A BBC veteran of TV, radio and Web, Hermida is an assistant professor at the UBC Graduate School of Journalism, where he teaches courses on new media and integrated journalism. He just had a paper published in M/C Journal, a peer-reviewed academic journal, that focuses on Twitter and what he calls "ambient journalism."
"[A]mbient news," Hermida writes, "is based on the idea of the audience as the receiver. Ambient journalism, on the other hand, takes account of how audiences are able to become part of the news process." And Twitter, the microblogging service "that enables and extends society's ability to communicate," he says, "... has emerged as a significant platform for people to report, comment and share news about major events, with individuals performing some of the institutionalized functions of the professional journalist."

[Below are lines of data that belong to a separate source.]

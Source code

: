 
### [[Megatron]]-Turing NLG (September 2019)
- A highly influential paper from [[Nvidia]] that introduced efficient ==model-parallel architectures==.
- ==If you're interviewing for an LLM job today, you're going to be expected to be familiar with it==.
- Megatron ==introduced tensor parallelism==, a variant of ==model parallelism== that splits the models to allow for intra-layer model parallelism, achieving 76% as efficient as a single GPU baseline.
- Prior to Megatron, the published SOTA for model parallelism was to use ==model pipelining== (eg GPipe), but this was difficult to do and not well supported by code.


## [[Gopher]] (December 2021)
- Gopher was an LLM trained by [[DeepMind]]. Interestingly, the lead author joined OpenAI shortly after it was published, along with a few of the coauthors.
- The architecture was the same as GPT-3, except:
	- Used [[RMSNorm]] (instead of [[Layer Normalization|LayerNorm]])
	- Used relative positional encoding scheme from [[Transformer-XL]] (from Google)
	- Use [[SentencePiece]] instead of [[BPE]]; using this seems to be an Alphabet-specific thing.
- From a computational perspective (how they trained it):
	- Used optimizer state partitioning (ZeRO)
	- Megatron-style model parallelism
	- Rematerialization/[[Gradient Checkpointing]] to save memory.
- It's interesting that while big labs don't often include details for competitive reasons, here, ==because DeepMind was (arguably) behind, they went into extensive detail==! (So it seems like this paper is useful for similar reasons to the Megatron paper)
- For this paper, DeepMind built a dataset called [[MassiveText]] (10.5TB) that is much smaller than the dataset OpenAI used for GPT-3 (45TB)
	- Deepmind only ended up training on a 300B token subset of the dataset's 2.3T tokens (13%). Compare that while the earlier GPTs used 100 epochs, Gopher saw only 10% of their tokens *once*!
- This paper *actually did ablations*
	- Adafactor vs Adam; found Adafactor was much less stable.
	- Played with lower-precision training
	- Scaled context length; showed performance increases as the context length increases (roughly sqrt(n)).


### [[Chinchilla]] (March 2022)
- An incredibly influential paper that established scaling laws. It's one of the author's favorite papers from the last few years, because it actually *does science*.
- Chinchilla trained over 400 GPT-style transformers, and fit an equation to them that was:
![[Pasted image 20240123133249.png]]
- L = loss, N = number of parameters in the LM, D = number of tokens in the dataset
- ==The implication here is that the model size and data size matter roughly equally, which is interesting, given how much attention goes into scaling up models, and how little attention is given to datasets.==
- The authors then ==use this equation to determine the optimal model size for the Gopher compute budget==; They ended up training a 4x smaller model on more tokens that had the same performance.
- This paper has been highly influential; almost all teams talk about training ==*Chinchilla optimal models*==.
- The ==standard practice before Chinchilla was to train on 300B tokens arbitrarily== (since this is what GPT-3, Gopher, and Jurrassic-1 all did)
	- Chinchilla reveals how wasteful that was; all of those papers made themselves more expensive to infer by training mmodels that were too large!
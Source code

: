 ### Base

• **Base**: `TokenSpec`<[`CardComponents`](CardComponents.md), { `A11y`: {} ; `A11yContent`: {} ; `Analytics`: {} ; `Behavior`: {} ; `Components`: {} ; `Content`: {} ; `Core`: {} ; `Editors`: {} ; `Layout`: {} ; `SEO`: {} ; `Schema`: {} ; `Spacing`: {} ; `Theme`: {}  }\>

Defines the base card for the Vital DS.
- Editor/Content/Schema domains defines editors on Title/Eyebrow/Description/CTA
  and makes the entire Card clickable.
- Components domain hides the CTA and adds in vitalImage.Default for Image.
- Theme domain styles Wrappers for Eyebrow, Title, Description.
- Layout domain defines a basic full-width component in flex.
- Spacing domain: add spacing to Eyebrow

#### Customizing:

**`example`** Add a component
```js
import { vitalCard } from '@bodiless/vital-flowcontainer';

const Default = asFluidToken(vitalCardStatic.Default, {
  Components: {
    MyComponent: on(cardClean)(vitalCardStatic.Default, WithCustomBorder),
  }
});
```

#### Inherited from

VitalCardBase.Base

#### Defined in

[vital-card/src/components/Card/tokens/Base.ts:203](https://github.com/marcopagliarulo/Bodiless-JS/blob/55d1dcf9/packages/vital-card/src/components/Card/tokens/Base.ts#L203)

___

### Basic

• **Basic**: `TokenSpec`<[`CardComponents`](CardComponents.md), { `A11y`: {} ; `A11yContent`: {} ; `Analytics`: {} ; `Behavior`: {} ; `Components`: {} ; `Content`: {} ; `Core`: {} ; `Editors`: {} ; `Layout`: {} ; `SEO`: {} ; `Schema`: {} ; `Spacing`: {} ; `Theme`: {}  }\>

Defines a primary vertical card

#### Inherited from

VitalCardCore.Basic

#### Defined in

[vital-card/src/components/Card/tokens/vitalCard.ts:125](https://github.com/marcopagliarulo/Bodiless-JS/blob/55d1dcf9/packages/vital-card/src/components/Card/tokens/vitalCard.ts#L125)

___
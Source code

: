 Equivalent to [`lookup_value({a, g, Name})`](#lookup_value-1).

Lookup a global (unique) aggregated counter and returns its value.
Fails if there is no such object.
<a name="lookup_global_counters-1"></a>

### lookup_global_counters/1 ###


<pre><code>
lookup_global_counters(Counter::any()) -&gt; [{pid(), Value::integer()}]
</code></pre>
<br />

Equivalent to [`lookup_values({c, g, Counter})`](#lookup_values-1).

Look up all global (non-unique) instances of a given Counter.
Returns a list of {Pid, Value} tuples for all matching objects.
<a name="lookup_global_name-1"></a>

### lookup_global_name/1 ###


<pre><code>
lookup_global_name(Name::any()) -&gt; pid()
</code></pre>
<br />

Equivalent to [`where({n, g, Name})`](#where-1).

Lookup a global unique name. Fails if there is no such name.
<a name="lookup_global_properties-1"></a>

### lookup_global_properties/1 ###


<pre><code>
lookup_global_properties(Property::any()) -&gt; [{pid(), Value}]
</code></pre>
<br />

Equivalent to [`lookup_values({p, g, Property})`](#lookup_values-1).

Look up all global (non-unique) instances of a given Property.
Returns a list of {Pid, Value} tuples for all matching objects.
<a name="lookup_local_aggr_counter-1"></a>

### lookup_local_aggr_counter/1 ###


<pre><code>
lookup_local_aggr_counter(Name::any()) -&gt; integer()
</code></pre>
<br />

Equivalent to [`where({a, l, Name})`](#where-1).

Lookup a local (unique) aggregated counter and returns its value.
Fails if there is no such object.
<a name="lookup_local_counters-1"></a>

(Coincidentally, on the same day as the "New Journalism, New Ethics?" conference, the MIT Technology Review published a piece, "Why Twitter Is the Future of News," on a study that shows graphically how tweets reverberate throughout Twitterdom, spreading information far and wide.)
I get the examples of breaking news that Hermida cites in his paper: Twitter headlines on Obama's election, the Mumbai attacks in India, the US Airways landing in the Hudson River. And it was through Twitter that I first learned Saturday about the big aqueduct break that affected drinking water in the Boston area, and was able to check to see whether my college freshman daughter had access to bottled water.
Does that make Twitter journalism? I'm still not convinced.
Tweets are a resource, to be sure, not unlike the press release, telephone tipster or government whistleblower that provides a piece of information about something. But it doesn't become journalism until all the pieces are fitted together like a puzzle, given context and due diligence by a reporter, to create a news story.